The DMR network is a shared resource. The etiquette norms are a mixture of FCC requirements (Part 97 identification rules), traditional amateur conventions (the lobby-vs-conversation talkgroup pattern), and DMR-specific quirks (the TDMA buffering delay, the network propagation latency). Get them right and you’re an unremarkable competent operator; get them wrong and you’re the one being asked to QSY off TG 91 by an annoyed regional emergency-net coordinator.

6.1 Identify properly — Part 97.119

The FCC identification rule is the same for DMR as for analog FM: identify with your callsign at the beginning of a contact, every 10 minutes during a contact, and at the end of the contact, in English (or in any of the permitted phonetic alphabets), at the speed and in the form a licensed amateur would expect to understand. The “every 10 minutes” floor is generous and rarely an issue; the “at the beginning and end” requirement is the load-bearing one for short DMR exchanges.

Standard DMR identification practice:

  • Opening a contact: “K1ABC, this is N0SWN, [city/state or ‘on a hotspot from Michigan’].” Identifies you, addresses the other operator, and gives location context (useful because DMR routing makes geography ambiguous).
  • During a sustained QSO: callsign every 5-10 minutes is fine — the network’s caller-ID display shows your callsign on every transmission anyway, but the spoken identification is the regulatory requirement.
  • Closing: “K1ABC, this is N0SWN, 73.” Clear identification at end.

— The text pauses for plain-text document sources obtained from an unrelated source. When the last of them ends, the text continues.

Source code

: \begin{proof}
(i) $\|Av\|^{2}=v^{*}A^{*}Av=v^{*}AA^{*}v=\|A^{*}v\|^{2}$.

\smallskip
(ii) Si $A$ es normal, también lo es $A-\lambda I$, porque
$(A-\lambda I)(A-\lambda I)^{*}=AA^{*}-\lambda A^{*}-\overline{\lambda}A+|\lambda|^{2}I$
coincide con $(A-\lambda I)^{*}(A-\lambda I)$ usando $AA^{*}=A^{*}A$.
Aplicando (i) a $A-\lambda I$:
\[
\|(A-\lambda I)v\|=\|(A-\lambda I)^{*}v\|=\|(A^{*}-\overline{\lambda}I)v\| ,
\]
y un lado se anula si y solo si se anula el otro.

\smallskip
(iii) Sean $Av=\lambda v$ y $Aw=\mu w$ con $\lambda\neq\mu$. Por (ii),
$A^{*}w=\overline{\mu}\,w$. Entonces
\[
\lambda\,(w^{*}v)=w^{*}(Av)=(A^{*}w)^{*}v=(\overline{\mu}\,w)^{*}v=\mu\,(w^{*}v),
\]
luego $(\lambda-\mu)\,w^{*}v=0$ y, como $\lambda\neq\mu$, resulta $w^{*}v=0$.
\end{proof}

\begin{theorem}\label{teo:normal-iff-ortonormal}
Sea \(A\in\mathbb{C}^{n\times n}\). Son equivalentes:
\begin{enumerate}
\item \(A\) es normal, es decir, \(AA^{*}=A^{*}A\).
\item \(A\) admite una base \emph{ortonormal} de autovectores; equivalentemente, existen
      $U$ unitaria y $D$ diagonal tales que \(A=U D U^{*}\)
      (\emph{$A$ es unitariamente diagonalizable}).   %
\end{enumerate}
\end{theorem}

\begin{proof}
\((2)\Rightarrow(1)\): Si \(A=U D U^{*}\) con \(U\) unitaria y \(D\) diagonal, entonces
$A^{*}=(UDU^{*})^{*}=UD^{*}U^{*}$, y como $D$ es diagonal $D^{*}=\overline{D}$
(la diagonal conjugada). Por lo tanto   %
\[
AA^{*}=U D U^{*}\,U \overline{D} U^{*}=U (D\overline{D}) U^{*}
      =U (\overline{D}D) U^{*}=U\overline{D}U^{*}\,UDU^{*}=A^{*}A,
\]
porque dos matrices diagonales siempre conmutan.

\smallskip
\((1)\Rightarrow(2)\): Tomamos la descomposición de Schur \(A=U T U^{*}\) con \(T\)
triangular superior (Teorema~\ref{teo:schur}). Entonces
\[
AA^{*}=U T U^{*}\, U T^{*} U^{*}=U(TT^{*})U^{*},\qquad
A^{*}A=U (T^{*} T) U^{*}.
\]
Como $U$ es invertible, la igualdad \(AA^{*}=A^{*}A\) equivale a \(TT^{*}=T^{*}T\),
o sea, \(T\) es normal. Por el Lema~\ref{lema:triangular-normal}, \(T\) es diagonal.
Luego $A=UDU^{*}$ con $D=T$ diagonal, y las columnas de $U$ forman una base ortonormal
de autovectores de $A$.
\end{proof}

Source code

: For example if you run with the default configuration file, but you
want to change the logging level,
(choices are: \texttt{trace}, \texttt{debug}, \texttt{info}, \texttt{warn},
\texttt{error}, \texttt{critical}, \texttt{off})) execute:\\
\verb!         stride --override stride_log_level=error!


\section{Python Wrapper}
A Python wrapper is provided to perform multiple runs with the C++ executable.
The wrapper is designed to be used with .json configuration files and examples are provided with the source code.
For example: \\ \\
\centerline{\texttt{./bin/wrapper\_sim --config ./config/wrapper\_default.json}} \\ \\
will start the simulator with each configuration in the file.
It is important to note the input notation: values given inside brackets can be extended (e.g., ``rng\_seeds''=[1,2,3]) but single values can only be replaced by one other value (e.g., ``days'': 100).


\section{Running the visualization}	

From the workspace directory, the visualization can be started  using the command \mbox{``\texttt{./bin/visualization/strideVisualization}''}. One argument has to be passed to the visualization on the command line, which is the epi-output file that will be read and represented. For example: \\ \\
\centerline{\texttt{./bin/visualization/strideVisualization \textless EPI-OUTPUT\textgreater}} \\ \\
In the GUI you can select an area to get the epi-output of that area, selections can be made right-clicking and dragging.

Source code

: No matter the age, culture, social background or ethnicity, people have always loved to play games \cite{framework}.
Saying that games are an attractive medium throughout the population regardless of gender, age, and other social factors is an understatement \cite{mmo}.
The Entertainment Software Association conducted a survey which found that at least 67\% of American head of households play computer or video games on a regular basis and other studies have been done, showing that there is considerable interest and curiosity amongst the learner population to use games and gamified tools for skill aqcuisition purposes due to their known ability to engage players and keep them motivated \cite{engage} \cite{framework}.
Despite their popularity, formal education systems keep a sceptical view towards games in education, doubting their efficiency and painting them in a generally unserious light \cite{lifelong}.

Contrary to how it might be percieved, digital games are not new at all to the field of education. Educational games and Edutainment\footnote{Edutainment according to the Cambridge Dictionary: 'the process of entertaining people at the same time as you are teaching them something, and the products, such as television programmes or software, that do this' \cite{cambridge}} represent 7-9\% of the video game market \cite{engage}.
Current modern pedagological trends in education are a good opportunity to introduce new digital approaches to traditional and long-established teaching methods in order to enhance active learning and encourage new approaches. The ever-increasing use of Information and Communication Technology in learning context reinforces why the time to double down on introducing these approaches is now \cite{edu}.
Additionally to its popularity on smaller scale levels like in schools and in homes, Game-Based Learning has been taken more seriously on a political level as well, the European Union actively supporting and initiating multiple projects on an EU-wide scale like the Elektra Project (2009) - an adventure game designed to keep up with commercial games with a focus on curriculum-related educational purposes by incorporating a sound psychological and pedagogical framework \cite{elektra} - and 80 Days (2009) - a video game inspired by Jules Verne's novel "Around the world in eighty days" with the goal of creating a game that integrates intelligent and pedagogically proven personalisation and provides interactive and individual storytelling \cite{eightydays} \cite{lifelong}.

DMR adds one wrinkle: because the network displays caller ID (your callsign, looked up from radioid.net) on every transmission, it’s tempting to skip spoken identification. Don’t — the FCC requirement is for spoken (or otherwise transmitted-in-the-emission) identification, not metadata. Caller-ID display is a network convenience; spoken ID is the legal requirement.

6.2 Use the parrot before first transmission

Restating §4.3 because it’s important enough to bear repeating: before keying up on any talkgroup for the first time in a session, transmit briefly to TG 9990 (Echo Test) and verify your audio + network path. This is good practice on every session. The cost is 10 seconds; the benefit is that you don’t transmit unintelligible audio to TG 91 because your microphone gain is set wrong, and you confirm your DMR ID is registered with the network you’re trying to use.

6.3 The lobby-vs-conversation pattern

The flagship global talkgroups (BM TG 91 Worldwide English, BM TG 3100 USA Nationwide, BM TG 13 North America) are “lobbies” — you drop in, listen for a few minutes, possibly call a brief CQ, and if you hook up with someone for an extended conversation you QSY off the lobby talkgroup to a less-trafficked one. The reason: a lobby talkgroup is heard by tens of thousands of subscribers simultaneously, and a 20-minute ragchew on TG 91 ties up that resource for everyone on the network. The convention is to move to a regional talkgroup, a state talkgroup, or a topical talkgroup — TG 3162 Michigan (or whichever state’s TG you both belong to), TG 31010 SOTA, TG 50000 BrandMeister News, or one of the many topical TGs in the 3xxxxx range.

“Welcome, check-in, drop-into-the-lobby for two minutes” is fine on TG 91. “Hi Bob, how’s your new Yagi project going?” for 25 minutes is a QSY-off-91 situation.

6.4 The 2-3 second pause before speaking

DMR’s TDMA framing and the network’s propagation delay combine to drop the first 0.5-1.5 seconds of audio on many recipient endpoints. The receiving hotspot or repeater takes time to bring up its TX path; the first frame or two of your transmission gets clipped. The recovery is mechanical: pause 2-3 seconds after pressing PTT before starting to speak. The pause feels artificially long if you’re coming from analog FM where speech onset is immediate; on DMR it’s the canonical practice.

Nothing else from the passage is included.